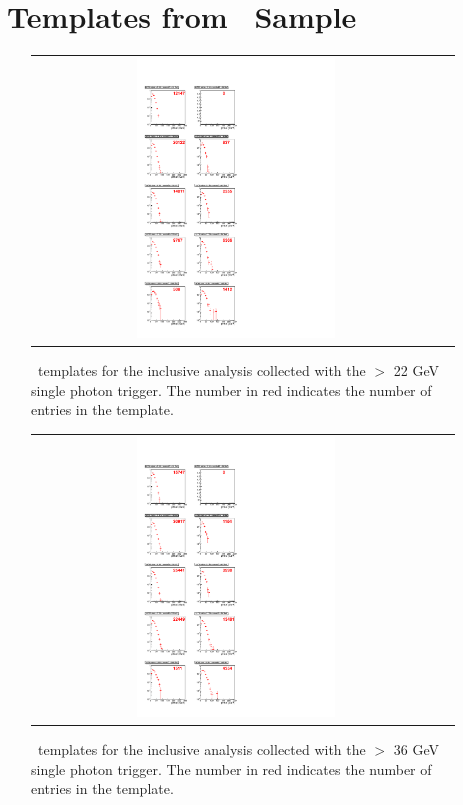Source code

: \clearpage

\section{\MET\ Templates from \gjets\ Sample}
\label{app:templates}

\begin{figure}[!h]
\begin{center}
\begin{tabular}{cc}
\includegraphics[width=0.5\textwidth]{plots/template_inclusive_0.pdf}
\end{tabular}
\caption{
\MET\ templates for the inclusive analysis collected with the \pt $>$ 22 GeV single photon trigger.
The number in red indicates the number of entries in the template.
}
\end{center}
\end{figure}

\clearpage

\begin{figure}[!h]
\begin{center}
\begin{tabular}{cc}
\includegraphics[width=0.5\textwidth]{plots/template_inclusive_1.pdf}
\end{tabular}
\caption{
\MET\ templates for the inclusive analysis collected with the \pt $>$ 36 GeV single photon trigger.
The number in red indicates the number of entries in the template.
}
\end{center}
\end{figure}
==
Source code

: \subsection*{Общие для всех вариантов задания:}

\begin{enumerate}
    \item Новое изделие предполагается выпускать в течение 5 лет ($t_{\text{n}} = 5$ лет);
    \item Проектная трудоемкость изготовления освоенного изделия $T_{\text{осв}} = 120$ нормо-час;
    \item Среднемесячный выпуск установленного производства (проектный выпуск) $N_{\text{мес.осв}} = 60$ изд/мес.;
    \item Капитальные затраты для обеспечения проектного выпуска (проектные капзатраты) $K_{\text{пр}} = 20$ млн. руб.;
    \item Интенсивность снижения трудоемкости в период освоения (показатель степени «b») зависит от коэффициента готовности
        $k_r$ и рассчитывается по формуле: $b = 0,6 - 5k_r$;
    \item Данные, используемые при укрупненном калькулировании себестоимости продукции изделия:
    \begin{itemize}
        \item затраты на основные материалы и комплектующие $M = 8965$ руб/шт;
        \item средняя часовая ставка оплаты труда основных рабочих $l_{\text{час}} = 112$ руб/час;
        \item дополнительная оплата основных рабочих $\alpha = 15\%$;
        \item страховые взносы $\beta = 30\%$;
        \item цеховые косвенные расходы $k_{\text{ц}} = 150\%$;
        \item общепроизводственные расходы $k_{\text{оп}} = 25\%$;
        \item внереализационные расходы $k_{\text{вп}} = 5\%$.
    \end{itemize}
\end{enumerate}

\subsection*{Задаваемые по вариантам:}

ABOUT THIS EXERCISE.
How many of the lines above include the word "расходы"? State that number and nothing else.

ANSWER FOR THIS EXERCISE.
3